■ **WORK TO BE COMPLETED**:
For the listing below, return the line containing "linux environent file.", the line containing "For integration via", and all lines in between, exactly as written and nothing else.

■ **DATA TO PROCESS**:
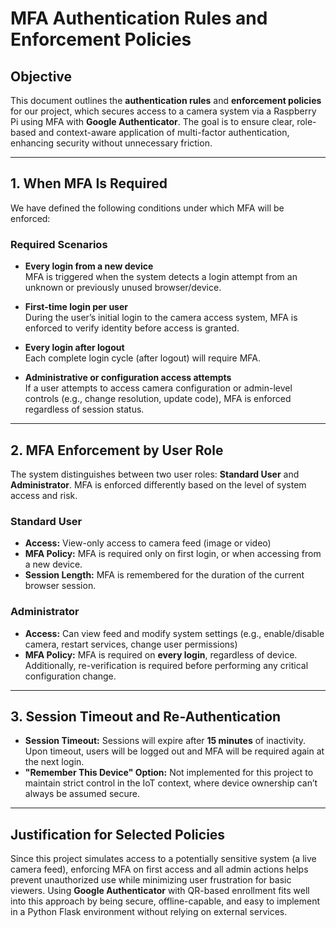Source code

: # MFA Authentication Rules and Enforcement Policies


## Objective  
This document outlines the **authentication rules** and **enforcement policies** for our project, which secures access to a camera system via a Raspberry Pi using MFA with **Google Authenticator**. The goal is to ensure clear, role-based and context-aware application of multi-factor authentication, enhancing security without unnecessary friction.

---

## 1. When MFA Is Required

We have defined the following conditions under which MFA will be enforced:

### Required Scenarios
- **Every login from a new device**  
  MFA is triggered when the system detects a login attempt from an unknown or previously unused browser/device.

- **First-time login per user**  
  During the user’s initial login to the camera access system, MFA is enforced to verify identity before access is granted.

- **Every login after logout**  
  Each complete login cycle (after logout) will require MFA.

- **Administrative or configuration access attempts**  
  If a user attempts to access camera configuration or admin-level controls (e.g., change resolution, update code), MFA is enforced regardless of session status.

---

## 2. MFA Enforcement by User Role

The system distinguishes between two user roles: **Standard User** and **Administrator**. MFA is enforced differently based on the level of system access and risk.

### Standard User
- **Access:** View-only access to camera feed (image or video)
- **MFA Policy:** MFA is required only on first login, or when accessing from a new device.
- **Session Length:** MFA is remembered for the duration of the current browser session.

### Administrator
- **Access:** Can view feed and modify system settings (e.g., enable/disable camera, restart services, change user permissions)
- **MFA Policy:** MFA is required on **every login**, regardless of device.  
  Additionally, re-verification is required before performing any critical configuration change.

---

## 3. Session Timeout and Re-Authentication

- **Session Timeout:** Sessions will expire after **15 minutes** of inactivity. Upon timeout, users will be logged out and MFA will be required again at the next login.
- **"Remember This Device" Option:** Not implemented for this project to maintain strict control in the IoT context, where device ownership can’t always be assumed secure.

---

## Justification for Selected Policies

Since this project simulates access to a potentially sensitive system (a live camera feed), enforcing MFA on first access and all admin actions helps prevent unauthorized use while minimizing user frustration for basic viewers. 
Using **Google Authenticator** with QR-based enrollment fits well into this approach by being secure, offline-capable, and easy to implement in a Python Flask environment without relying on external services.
* * *
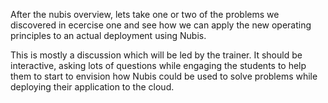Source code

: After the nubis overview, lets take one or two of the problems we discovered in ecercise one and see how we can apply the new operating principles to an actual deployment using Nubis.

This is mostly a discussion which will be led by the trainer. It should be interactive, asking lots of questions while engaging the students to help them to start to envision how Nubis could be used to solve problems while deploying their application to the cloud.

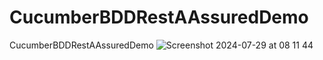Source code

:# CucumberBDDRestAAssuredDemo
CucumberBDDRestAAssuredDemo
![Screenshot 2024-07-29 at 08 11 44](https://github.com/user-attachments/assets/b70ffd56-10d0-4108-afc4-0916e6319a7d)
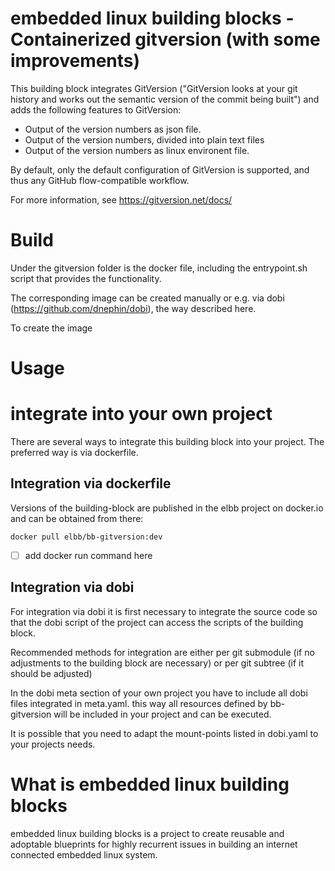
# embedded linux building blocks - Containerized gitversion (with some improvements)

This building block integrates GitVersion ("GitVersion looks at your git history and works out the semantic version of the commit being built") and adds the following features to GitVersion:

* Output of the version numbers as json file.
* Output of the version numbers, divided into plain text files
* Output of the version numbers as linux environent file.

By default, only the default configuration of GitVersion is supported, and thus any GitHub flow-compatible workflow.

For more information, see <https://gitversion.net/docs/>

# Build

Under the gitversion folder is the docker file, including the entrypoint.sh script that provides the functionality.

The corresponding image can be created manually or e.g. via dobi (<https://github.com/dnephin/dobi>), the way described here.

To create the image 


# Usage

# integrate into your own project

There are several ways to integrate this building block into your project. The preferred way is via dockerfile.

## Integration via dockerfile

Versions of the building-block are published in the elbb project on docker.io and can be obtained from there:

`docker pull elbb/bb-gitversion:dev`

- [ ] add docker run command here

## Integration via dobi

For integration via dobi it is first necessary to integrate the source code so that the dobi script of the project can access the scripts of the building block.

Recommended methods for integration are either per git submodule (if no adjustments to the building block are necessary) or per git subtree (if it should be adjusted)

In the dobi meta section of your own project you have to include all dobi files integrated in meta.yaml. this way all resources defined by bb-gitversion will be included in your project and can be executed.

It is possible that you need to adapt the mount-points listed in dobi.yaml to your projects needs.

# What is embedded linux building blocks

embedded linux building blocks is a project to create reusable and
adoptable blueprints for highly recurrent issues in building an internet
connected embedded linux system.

■ **TASK SOLUTION**:
* Output of the version numbers as linux environent file.

By default, only the default configuration of GitVersion is supported, and thus any GitHub flow-compatible workflow.

For more information, see <https://gitversion.net/docs/>

# Build

Under the gitversion folder is the docker file, including the entrypoint.sh script that provides the functionality.

The corresponding image can be created manually or e.g. via dobi (<https://github.com/dnephin/dobi>), the way described here.

To create the image 


# Usage

# integrate into your own project

There are several ways to integrate this building block into your project. The preferred way is via dockerfile.

## Integration via dockerfile

Versions of the building-block are published in the elbb project on docker.io and can be obtained from there:

`docker pull elbb/bb-gitversion:dev`

- [ ] add docker run command here

## Integration via dobi

For integration via dobi it is first necessary to integrate the source code so that the dobi script of the project can access the scripts of the building block.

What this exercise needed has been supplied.